Companies were asked to rank four reasons for failure to achieve budget targets: inability in our department, poor planning, unrealistic standards and uncertainty. The first two were ranked highest across listed and non-listed companies. The authors of the study argue that this reflects a disparity between the high level of business training available in Bahrain and low levels of uptake by companies.
In the beginning
The Bahrain study makes a valuable contribution to budget literature by focusing on the differences between listed and non-listed companies; concentrating on companies selling services as opposed to manufactured products; and surveying practices in a developing country.
However, the study goes beyond academic relevance and gives a fascinating insight into an economy at a moment of transition. As oil production leads to more foreign direct investment (FDI), local companies will expand and take on board the advanced management accounting common in the West. The wide range of attitudes and practices in areas such as participation, communication and variance reporting highlights what needs to be in place to ensure the success of advanced practices like activity-based costing and a focus on customer profitability.

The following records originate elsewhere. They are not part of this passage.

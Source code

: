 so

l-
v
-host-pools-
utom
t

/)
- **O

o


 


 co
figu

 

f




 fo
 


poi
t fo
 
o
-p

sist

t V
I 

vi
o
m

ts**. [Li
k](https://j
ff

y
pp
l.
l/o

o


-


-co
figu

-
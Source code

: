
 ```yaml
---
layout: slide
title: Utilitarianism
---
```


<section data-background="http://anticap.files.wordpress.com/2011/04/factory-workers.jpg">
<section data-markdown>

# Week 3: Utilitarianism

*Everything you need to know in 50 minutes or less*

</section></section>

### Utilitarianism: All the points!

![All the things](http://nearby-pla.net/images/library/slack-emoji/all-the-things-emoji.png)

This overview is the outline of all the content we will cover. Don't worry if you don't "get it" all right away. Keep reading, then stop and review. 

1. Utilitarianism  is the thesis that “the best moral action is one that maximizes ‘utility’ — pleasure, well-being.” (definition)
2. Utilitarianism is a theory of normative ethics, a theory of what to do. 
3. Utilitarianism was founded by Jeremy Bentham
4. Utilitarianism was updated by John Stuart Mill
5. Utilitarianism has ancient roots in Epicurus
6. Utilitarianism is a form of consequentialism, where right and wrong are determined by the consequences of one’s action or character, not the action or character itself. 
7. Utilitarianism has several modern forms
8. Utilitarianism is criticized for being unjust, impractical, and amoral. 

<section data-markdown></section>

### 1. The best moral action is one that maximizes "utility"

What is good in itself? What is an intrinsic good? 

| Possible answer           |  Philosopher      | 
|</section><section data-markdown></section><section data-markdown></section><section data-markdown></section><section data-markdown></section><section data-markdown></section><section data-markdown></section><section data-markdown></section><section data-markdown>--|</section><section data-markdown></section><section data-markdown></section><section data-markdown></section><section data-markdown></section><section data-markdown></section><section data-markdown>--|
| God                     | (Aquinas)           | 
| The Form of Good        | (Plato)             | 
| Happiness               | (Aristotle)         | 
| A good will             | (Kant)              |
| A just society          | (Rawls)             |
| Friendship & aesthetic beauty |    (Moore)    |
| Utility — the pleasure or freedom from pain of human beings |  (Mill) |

Adapted from "Corporate budget planning, control and performance evaluation in Bahrain" by P.L. Joshi, Jawahar Al-Mudhaki and Wayne G. Bremser, Managerial Auditing Journal, Vol. 18 No. 9, pp. 737-80. The article reports on a survey of the budgeting practices of 54 medium and large companies in Bahrain. The results of the survey are measured against existing literature on budgeting that is usefully summarized at the beginning of the article. The results are presented in narrative form and in 16 detailed tables. The tables are well organized and easy for non-experts to interpret. The article is clearly written and easy to follow. It gives a clear picture of differences between listed and non-companies. It will also be of interest to those wishing to establish operations in the Middle East; and to those already working in the region who wish to establish benchmarks and performance measures for their budgeting practices. However, although the article often refers to large and medium companies, it does not provide details of sample companies' turnover which would have been useful.
ReferenceJoshi, P.L., Al-Mudhaki, J. and Bremser, W.G. (2003), "Corporate budget planning, control and performance evaluation in Bahrain", Managerial Auditing Journal, Vol. 18 No. 9, pp. 737-50, ISSN: 0268-6902.